Exercise:
Faithfully repeat each entry below, minus the pictures.

----------------

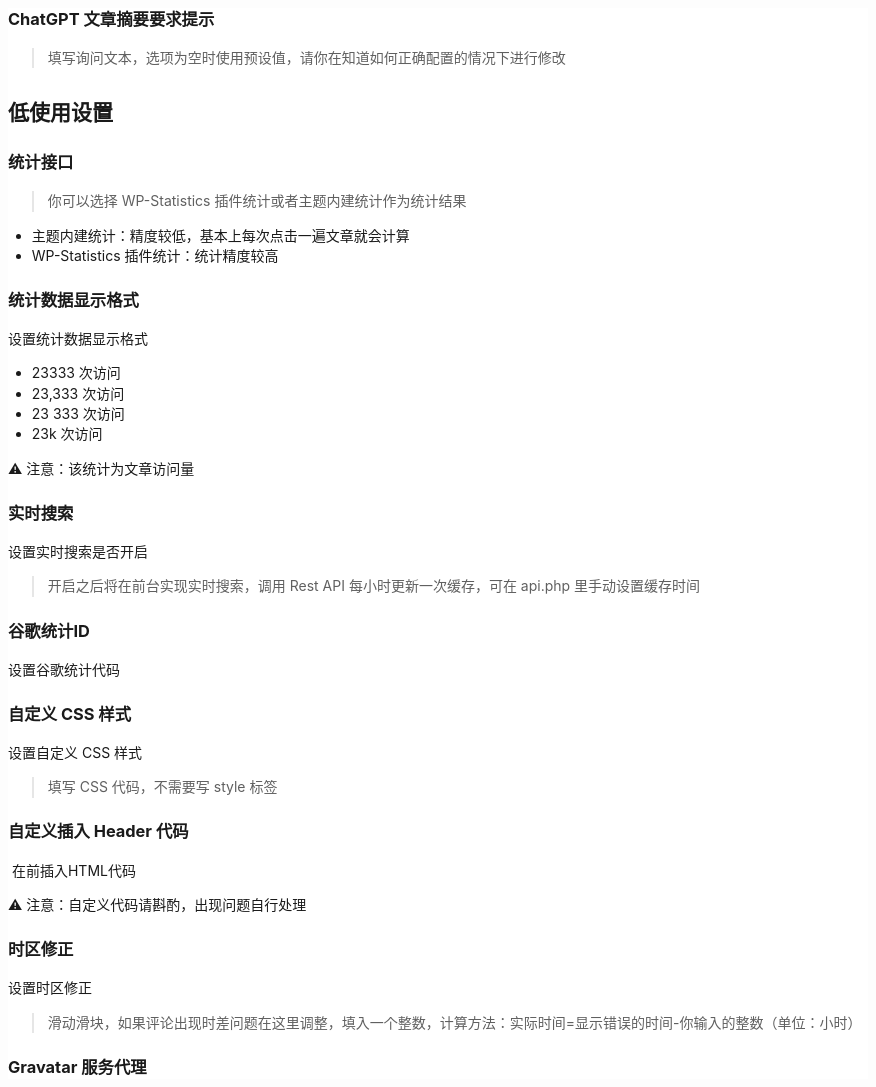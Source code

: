### ChatGPT 文章摘要要求提示

> 填写询问文本，选项为空时使用预设值，请你在知道如何正确配置的情况下进行修改

## 低使用设置

### 统计接口

> 你可以选择 WP-Statistics 插件统计或者主题内建统计作为统计结果

- 主题内建统计：精度较低，基本上每次点击一遍文章就会计算
- WP-Statistics 插件统计：统计精度较高

### 统计数据显示格式

设置统计数据显示格式

- 23333 次访问
- 23,333 次访问
- 23 333 次访问
- 23k 次访问

⚠ 注意：该统计为文章访问量

### 实时搜索

设置实时搜索是否开启

> 开启之后将在前台实现实时搜索，调用 Rest API 每小时更新一次缓存，可在 api.php 里手动设置缓存时间

### 谷歌统计ID

设置谷歌统计代码

### 自定义 CSS 样式

设置自定义 CSS 样式

> 填写 CSS 代码，不需要写 style 标签

### 自定义插入 Header 代码
​
在前插入HTML代码

⚠ 注意：自定义代码请斟酌，出现问题自行处理

### 时区修正

设置时区修正

> 滑动滑块，如果评论出现时差问题在这里调整，填入一个整数，计算方法：实际时间=显示错误的时间-你输入的整数（单位：小时）

### Gravatar 服务代理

----------------

Solution for this exercise:
Source code

:### ChatGPT 文章摘要要求提示

> 填写询问文本，选项为空时使用预设值，请你在知道如何正确配置的情况下进行修改

## 低使用设置

### 统计接口

> 你可以选择 WP-Statistics 插件统计或者主题内建统计作为统计结果

- 主题内建统计：精度较低，基本上每次点击一遍文章就会计算
- WP-Statistics 插件统计：统计精度较高

### 统计数据显示格式

设置统计数据显示格式

- 23333 次访问
- 23,333 次访问
- 23 333 次访问
- 23k 次访问

⚠ 注意：该统计为文章访问量

### 实时搜索

设置实时搜索是否开启

> 开启之后将在前台实现实时搜索，调用 Rest API 每小时更新一次缓存，可在 api.php 里手动设置缓存时间

### 谷歌统计ID

设置谷歌统计代码

### 自定义 CSS 样式

设置自定义 CSS 样式

> 填写 CSS 代码，不需要写 style 标签

### 自定义插入 Header 代码
​
在前插入HTML代码

⚠ 注意：自定义代码请斟酌，出现问题自行处理

### 时区修正

设置时区修正

> 滑动滑块，如果评论出现时差问题在这里调整，填入一个整数，计算方法：实际时间=显示错误的时间-你输入的整数（单位：小时）

### Gravatar 服务代理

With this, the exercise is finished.